Durante 30 anos, a velha ordem teve a virtude de prover estabilidade política a um país que, antes dela, ignorava o significado do sufrágio universal e dos direitos básicos de uma democracia.

Ocorre que a Nova República trouxe consigo o germe da própria decadência. Afinal, trata-se de um acordo negociado entre as lideranças da abertura e os representantes civis da antiga elite autoritária. O resultado é um pacto que, nessas três décadas de vida, se criou estabilidade, também demandou doses cavalares de patronagem, clientelismo e corrupção.

Isso ocorreu porque a velha ordem terminou preservando boa parte dos vícios oligárquicos do Brasil autoritário: um Estado facilmente capturado por grupos rentistas, leis à venda ao maior pagador, instituições que se dobram perante quem deveriam controlar e parlamentares que prestam pouca conta ao eleitorado. O tamanho da fatura aparece nas estatísticas de educação, saúde, segurança, saneamento básico e produtividade, atestado mais gritante do nosso fracasso.

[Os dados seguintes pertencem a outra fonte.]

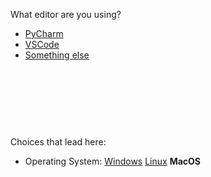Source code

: What editor are you using?



- [PyCharm](ci-pycharm.md)
- [VSCode](ci-vscode_c.md)
- [Something else](ci-no-help.md)



<br><br><br>
------
Choices that lead here:
- Operating System: [Windows](cant-import2_a.md) [Linux](cant-import2_b.md) **MacOS**
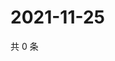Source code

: # 2021-11-25

共 0 条

<!-- BEGIN WEIBO -->
<!-- 最后更新时间 Thu Nov 25 2021 07:11:50 GMT+0800 (China Standard Time) -->

<!-- END WEIBO -->
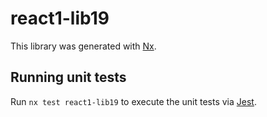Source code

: # react1-lib19

This library was generated with [Nx](https://nx.dev).

## Running unit tests

Run `nx test react1-lib19` to execute the unit tests via [Jest](https://jestjs.io).

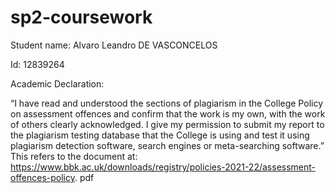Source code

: # sp2-coursework
Student name: Alvaro Leandro DE VASCONCELOS

Id: 12839264


Academic Declaration: 

“I have read and understood the sections of plagiarism in the College Policy
on assessment offences and confirm that the work is my own, with the work
of others clearly acknowledged. I give my permission to submit my report
to the plagiarism testing database that the College is using and test it using
plagiarism detection software, search engines or meta-searching software.”
This refers to the document at:
https://www.bbk.ac.uk/downloads/registry/policies-2021-22/assessment-offences-policy.
pdf
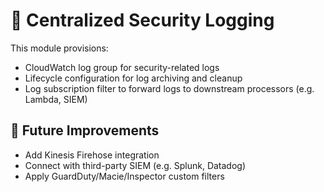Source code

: 

# 📘 Centralized Security Logging

This module provisions:

- CloudWatch log group for security-related logs
- Lifecycle configuration for log archiving and cleanup
- Log subscription filter to forward logs to downstream processors (e.g. Lambda, SIEM)

## 🚀 Future Improvements
- Add Kinesis Firehose integration
- Connect with third-party SIEM (e.g. Splunk, Datadog)
- Apply GuardDuty/Macie/Inspector custom filters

Apesar de seus problemas, entretanto, a velha ordem parecia ser muito resiliente. Os sinais do declínio só começaram a vir à tona quando uma crise financeira internacional expôs os mecanismos pelos quais o sistema político atenta contra a produtividade de sua própria economia e golpeia as contas públicas da sociedade cujos interesses, em tese, representa. O resultado foi a explosão do desemprego.

Na sequência, um alerta barulhento disparou quando a Lava Jato disseminou informação inédita sobre os métodos que, neste sistema, presidente e parlamento precisam utilizar para construir a maioria governista e gerar caixa de campanha.

Presa a seus vícios, a classe política da velha ordem foi incapaz de identificar a gravidade do problema a tempo de evitar a queda.

Foi o antes inexpressivo Jair Bolsonaro quem conseguiu surfar a onda da revolta popular contra o sistema. Impulsado pelas redes sociais, ele alavancou sua retórica incendiária para energizar cidadãos indignados com a promessa democrática frustrada.

Em seu ataque contra a velha ordem, ele montou o tripé moralista de família, religião e Forças Armadas, as três instituições que ainda gozam de alguma confiança popular. Sem partido e sem máquina, ficou livre para fazer um compromisso estridente com a mudança.

Agora, o drama dele é entregar ao menos uma parte de sua promessa sem sucumbir à troca de favores que é a instituição informal mais básica do velho sistema. Se fracassar em sua tentativa, a onda popular que hoje surfa irá tragá-lo.